→ Try it
Set down, character for character, everything in the records below from the line holding "Select the Pack&Go" down to the line holding "- .gitignore", and no other line.

___ Data for this task ___

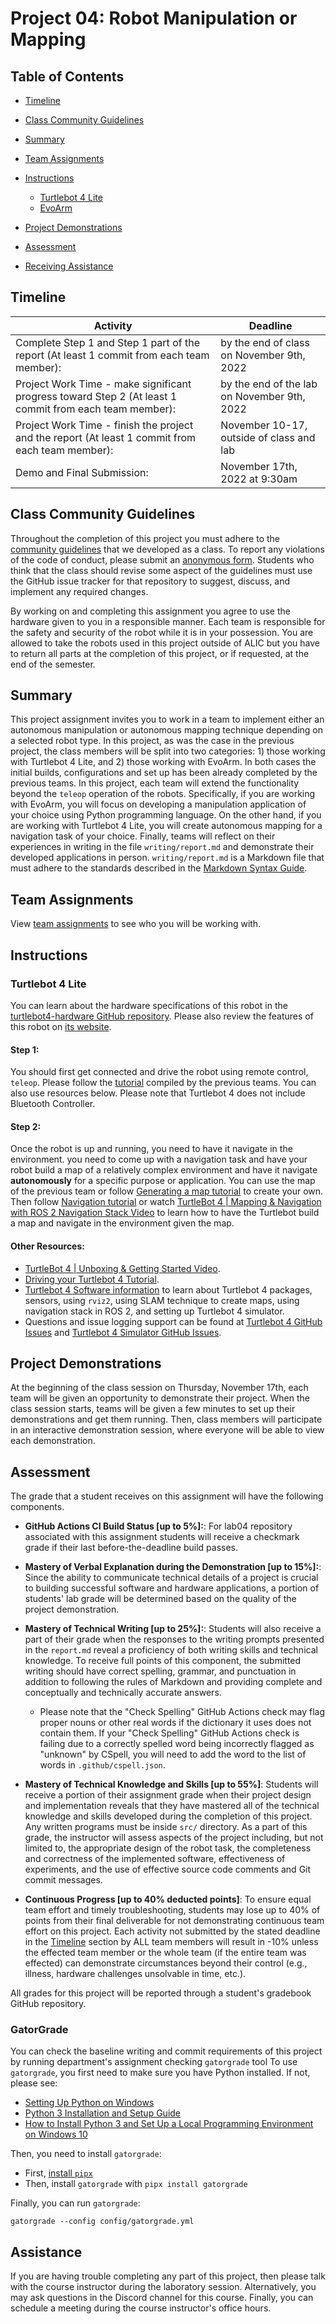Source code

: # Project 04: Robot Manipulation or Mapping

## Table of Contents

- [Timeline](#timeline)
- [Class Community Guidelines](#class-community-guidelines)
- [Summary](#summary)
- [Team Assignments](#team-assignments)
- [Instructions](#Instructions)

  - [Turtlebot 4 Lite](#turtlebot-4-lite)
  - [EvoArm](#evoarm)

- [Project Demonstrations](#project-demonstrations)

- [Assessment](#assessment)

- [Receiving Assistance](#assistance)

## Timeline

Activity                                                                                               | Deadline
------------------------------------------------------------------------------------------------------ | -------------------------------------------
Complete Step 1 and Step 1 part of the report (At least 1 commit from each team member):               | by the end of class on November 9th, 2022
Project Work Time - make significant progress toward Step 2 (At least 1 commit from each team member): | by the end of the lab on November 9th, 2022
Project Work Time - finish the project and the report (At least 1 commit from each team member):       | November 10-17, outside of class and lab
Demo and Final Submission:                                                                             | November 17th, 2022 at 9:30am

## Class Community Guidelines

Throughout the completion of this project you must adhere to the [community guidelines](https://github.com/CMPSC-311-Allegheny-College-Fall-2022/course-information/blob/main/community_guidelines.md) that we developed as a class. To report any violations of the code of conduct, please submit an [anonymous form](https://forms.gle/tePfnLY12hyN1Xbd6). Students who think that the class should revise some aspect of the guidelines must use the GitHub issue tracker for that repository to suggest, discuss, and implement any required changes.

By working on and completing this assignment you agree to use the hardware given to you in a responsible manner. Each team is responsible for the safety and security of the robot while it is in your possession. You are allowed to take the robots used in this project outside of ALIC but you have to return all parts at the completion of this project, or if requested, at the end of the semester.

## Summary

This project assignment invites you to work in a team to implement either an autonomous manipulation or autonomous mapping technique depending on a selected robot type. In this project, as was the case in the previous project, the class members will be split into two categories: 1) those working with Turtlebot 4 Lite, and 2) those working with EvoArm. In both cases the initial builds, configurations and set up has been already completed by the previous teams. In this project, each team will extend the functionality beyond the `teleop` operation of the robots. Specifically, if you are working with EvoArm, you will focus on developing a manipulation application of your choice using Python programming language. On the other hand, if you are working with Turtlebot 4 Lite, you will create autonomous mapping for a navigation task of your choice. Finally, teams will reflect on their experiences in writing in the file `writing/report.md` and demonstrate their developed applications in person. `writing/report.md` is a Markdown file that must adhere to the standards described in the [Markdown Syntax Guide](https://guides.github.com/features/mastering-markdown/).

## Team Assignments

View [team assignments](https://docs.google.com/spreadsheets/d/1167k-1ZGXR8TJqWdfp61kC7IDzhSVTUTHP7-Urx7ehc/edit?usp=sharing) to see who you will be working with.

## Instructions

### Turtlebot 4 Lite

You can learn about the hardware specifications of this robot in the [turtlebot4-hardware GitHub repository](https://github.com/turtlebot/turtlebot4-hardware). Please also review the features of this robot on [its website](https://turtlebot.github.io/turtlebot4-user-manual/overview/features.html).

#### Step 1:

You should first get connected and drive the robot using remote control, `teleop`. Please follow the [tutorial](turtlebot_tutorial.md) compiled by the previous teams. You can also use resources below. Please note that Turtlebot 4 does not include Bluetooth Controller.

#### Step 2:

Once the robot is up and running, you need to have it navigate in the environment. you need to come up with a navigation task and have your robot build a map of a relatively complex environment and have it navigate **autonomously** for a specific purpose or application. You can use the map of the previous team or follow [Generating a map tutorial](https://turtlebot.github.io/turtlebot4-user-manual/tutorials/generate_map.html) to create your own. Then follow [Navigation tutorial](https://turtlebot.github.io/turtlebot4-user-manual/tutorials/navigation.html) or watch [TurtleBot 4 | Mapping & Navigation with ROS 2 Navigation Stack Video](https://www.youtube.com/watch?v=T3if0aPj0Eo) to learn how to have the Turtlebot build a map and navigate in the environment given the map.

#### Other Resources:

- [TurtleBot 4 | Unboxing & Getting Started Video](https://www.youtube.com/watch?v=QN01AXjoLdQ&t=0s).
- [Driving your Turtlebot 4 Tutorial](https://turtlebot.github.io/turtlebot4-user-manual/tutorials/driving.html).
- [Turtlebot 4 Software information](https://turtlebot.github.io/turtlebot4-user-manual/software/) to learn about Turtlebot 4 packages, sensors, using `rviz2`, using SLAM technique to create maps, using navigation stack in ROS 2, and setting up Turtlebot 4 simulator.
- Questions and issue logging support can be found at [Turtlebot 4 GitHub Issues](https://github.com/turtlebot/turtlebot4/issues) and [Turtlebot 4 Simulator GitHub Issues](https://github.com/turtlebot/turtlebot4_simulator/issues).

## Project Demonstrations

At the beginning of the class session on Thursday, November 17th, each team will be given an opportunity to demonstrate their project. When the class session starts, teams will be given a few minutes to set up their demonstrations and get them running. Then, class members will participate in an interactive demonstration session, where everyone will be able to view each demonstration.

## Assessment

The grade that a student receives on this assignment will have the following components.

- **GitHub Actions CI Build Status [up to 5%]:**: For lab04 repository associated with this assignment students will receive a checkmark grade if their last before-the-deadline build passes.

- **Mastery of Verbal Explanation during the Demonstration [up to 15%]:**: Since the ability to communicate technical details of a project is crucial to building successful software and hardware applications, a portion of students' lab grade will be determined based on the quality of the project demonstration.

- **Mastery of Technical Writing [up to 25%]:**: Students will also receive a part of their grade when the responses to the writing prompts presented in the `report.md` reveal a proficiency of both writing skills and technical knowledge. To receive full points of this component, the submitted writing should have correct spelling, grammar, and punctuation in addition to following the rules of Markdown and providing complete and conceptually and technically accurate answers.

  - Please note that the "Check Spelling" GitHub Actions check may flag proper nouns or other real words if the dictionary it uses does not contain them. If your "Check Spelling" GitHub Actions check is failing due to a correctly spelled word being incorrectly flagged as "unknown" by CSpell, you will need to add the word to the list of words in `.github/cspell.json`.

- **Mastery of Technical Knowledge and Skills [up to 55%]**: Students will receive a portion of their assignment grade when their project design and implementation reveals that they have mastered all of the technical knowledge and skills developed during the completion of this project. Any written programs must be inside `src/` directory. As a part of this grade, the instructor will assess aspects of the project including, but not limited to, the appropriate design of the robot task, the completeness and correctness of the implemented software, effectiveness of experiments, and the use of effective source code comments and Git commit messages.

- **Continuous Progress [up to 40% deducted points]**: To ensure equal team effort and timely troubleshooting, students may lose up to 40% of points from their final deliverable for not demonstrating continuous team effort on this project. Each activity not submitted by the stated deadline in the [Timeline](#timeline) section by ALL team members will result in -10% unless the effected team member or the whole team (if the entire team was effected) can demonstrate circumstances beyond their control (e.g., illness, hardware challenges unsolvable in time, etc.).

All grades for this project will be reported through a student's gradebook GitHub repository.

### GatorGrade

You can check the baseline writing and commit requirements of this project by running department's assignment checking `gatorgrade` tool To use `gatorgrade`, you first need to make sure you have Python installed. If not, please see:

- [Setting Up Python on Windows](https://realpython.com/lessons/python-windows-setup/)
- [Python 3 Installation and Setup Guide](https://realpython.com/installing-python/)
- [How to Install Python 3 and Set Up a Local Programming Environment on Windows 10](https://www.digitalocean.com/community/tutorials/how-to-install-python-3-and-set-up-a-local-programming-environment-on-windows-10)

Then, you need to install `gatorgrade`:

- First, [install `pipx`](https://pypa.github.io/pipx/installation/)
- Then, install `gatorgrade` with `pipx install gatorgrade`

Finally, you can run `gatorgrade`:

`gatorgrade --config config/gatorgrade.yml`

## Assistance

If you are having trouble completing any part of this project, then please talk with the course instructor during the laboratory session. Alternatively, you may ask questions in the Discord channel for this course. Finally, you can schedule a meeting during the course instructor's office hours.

___
___ Data for this task ___

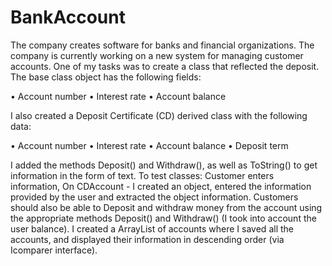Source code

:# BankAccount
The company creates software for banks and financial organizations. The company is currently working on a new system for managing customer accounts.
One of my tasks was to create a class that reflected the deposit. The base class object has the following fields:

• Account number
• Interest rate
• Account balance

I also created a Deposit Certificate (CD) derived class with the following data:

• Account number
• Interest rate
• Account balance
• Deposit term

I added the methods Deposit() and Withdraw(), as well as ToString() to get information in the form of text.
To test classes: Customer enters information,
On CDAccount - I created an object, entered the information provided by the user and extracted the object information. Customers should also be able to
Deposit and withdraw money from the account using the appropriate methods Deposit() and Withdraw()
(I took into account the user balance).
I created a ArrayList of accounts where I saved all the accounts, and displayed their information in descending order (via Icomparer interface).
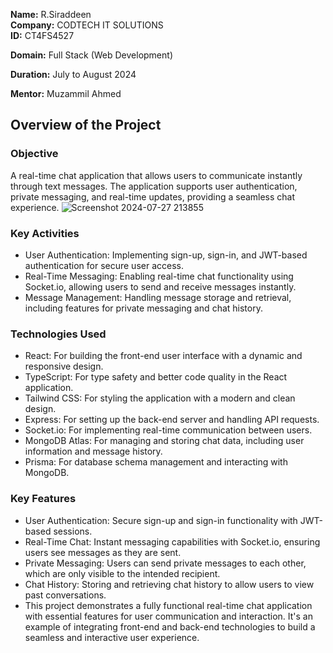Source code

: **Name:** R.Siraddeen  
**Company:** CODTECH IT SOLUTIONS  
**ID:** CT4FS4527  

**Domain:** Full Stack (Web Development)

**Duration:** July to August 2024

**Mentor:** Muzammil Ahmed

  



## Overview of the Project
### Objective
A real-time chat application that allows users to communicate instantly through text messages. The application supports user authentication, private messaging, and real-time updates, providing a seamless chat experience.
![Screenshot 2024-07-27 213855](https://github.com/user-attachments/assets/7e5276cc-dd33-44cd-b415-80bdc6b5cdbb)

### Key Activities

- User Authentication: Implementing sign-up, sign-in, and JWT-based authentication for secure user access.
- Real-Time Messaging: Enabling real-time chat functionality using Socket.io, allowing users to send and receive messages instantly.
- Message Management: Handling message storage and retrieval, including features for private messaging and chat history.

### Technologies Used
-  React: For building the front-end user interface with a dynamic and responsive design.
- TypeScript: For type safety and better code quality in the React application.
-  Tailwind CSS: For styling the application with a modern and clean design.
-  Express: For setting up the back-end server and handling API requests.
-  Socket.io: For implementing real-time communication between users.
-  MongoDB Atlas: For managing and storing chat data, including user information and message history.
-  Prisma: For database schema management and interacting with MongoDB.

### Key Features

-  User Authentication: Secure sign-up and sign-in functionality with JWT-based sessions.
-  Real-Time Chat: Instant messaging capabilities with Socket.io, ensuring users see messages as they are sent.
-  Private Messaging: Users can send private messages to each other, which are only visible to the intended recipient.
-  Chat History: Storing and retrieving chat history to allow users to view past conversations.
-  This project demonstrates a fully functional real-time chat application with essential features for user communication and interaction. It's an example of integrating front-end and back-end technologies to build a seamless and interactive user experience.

___
___ Data for this task ___

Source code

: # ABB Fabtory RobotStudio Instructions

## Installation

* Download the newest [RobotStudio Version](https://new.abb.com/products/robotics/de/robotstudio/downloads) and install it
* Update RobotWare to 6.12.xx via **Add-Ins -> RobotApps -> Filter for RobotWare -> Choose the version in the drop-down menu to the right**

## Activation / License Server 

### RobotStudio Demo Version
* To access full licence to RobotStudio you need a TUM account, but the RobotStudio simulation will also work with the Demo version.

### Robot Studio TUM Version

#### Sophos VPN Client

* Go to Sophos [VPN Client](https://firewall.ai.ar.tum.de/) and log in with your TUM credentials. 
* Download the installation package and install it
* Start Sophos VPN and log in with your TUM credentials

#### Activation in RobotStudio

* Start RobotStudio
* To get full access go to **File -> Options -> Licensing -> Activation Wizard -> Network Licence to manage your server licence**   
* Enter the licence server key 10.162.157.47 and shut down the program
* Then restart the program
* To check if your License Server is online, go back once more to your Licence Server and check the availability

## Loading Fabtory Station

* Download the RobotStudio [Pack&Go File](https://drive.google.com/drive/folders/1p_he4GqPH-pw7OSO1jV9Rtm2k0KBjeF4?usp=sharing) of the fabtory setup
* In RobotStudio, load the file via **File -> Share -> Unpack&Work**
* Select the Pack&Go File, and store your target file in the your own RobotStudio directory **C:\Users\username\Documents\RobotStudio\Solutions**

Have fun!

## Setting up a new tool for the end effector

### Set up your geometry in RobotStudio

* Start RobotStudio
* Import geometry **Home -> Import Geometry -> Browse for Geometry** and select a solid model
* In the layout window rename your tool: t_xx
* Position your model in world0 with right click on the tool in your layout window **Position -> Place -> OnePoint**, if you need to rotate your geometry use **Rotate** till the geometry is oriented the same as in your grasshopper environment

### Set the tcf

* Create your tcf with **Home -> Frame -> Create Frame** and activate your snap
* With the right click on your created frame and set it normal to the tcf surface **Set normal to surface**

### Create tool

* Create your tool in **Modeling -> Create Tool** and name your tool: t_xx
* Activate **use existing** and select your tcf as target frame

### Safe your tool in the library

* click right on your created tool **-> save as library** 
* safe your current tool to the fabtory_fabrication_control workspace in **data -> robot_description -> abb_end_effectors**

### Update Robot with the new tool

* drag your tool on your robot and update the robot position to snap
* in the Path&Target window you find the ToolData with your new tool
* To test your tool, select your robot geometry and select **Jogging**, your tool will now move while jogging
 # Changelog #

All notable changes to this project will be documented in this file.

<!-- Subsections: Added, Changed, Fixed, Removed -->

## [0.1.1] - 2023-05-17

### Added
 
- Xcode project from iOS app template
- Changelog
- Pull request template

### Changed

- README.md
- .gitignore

___

→ Your solution
* Select the Pack&Go File, and store your target file in the your own RobotStudio directory **C:\Users\username\Documents\RobotStudio\Solutions**

Have fun!

## Setting up a new tool for the end effector

### Set up your geometry in RobotStudio

* Start RobotStudio
* Import geometry **Home -> Import Geometry -> Browse for Geometry** and select a solid model
* In the layout window rename your tool: t_xx
* Position your model in world0 with right click on the tool in your layout window **Position -> Place -> OnePoint**, if you need to rotate your geometry use **Rotate** till the geometry is oriented the same as in your grasshopper environment

### Set the tcf

* Create your tcf with **Home -> Frame -> Create Frame** and activate your snap
* With the right click on your created frame and set it normal to the tcf surface **Set normal to surface**

### Create tool

* Create your tool in **Modeling -> Create Tool** and name your tool: t_xx
* Activate **use existing** and select your tcf as target frame

### Safe your tool in the library

* click right on your created tool **-> save as library** 
* safe your current tool to the fabtory_fabrication_control workspace in **data -> robot_description -> abb_end_effectors**

### Update Robot with the new tool

* drag your tool on your robot and update the robot position to snap
* in the Path&Target window you find the ToolData with your new tool
* To test your tool, select your robot geometry and select **Jogging**, your tool will now move while jogging
 # Changelog #

All notable changes to this project will be documented in this file.

<!-- Subsections: Added, Changed, Fixed, Removed -->

## [0.1.1] - 2023-05-17

### Added
 
- Xcode project from iOS app template
- Changelog
- Pull request template

### Changed

- README.md
- .gitignore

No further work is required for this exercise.